Here is an example that uses Start TLS to perform secure operations and then stops TLS to do unprotected operations.

// Set up environment for creating initial context
Hashtable env = new Hashtable(11);
env.put(Context.INITIAL_CONTEXT_FACTORY, "com.sun.jndi.ldap.LdapCtxFactory");

// Must use the name of the server that is found in its certificate
env.put(Context.PROVIDER_URL, "ldap://ldap.jnditutorial.org:389/o=JNDITutorial");

// Create initial context
LdapContext ctx = new InitialLdapContext(env, null);

// Start TLS
StartTlsResponse tls =
    (StartTlsResponse) ctx.extendedOperation(new StartTlsRequest());
SSLSession sess = tls.negotiate();

// ... do something useful with ctx that requires secure connection

// Stop TLS
tls.close();

// ... do something useful with ctx that doesn't require security

// Close the context when we're done
ctx.close();
You first set up the environment properties to use the LDAP service provider and to name the LDAP server. You must use the hostname that is found in the server's certificate as the hostname in the Context.PROVIDER_URL(in the API reference documentation) property; otherwise, the Start TLS negotiation will fail. (We show you how to loosen this restriction later in this section.) You then create the initial context using the two properties.
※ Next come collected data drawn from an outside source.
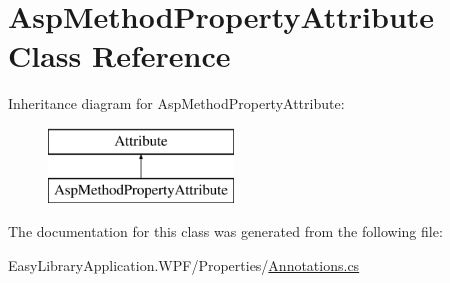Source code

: \hypertarget{class_asp_method_property_attribute}{}\section{Asp\+Method\+Property\+Attribute Class Reference}
\label{class_asp_method_property_attribute}
Inheritance diagram for Asp\+Method\+Property\+Attribute\+:\begin{figure}[H]
\begin{center}
\leavevmode
\includegraphics[height=2.000000cm]{class_asp_method_property_attribute}
\end{center}
\end{figure}


The documentation for this class was generated from the following file\+:\begin{DoxyCompactItemize}
\item 
Easy\+Library\+Application.\+W\+P\+F/\+Properties/\mbox{\hyperlink{_annotations_8cs}{Annotations.\+cs}}\end{DoxyCompactItemize}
Once you have a context, you may initiate TLS at any time by first invoking the LdapContext.extendedOperation()(in the API reference documentation) method with an instance of StartTlsRequest(in the API reference documentation). You then initiate the TLS handshake by using StartTlsResponse.negotiate()(in the API reference documentation). If this method returns successfully, then TLS has been started on the context's connection. Any method you invoke on the context will use the security layer just negotiated to communicate with the LDAP server. After you are done with the TLS session, call StartTlsResponse.close()(in the API reference documentation) to terminate the TLS without closing the underlying network connection. Subsequently, you may continue to use the context to communicate with the LDAP server. Any such communication is not secure. You may reestablish secure communications by submitting another StartTlsRequest.

The StartTlsRequest and StartTlsResponse classes are closely tied to the Java Secure Socket Extension (JSSE). Familiarity with the JSSE will help you understand how to best use the methods in the StartTlsResponse class.


Note 1: The i-Planet Directory Server, v5.0, does not respond to the tls.close(), leaving the client blocked.

Note 2: The OpenLDAP server, upon receiving the tls.close(), will shut down the connection instead of downgrading it to a plain connection.


Hostname Verification

The Start TLS implementation uses a default verifier for checking that the server's certificate being used for TLS belongs to the LDAP server. The verifier matches the hostname of the server against the certificate subject's alternative names by ignoring case and taking into account wildcards in DNS names. For example, the hostname, "foo.bar.com", will match the certificate subject's alternative name, "*.BAR.COM". If none of the alternative names matches, the verifier does a case-ignore comparison of the hostname with the common name component of the certificate subject's distinguished name (DN).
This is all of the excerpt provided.